* Task item *
Every line in the data below that holds "identifiers" should be found and copied.

(Stored data entries)
((

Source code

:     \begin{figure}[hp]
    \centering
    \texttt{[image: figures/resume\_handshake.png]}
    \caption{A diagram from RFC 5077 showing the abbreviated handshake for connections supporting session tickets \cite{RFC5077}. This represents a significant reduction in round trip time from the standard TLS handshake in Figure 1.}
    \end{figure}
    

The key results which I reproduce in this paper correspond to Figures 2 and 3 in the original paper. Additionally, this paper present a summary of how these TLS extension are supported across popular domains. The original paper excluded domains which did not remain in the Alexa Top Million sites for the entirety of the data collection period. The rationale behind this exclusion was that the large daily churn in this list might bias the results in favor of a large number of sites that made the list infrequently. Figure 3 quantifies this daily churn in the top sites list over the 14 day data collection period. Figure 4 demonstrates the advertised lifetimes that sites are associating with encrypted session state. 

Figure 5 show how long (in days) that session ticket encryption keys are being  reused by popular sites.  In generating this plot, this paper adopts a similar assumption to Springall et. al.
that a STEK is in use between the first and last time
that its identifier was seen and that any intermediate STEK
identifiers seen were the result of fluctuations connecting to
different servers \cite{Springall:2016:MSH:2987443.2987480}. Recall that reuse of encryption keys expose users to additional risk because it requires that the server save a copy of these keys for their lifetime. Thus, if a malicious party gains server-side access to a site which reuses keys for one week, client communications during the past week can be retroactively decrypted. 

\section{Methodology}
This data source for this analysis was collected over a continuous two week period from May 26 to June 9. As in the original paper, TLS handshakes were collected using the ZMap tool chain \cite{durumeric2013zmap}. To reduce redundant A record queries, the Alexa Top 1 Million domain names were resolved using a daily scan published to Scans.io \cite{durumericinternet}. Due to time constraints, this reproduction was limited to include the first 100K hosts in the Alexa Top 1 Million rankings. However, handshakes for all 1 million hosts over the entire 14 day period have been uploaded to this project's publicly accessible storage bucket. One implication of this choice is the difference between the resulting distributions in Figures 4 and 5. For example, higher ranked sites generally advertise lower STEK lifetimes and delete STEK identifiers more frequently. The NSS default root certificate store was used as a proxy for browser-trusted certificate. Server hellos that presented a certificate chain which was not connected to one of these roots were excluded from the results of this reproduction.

))

* Answer to this problem *
identifiers seen were the result of fluctuations connecting to
This data source for this analysis was collected over a continuous two week period from May 26 to June 9. As in the original paper, TLS handshakes were collected using the ZMap tool chain \cite{durumeric2013zmap}. To reduce redundant A record queries, the Alexa Top 1 Million domain names were resolved using a daily scan published to Scans.io \cite{durumericinternet}. Due to time constraints, this reproduction was limited to include the first 100K hosts in the Alexa Top 1 Million rankings. However, handshakes for all 1 million hosts over the entire 14 day period have been uploaded to this project's publicly accessible storage bucket. One implication of this choice is the difference between the resulting distributions in Figures 4 and 5. For example, higher ranked sites generally advertise lower STEK lifetimes and delete STEK identifiers more frequently. The NSS default root certificate store was used as a proxy for browser-trusted certificate. Server hellos that presented a certificate chain which was not connected to one of these roots were excluded from the results of this reproduction.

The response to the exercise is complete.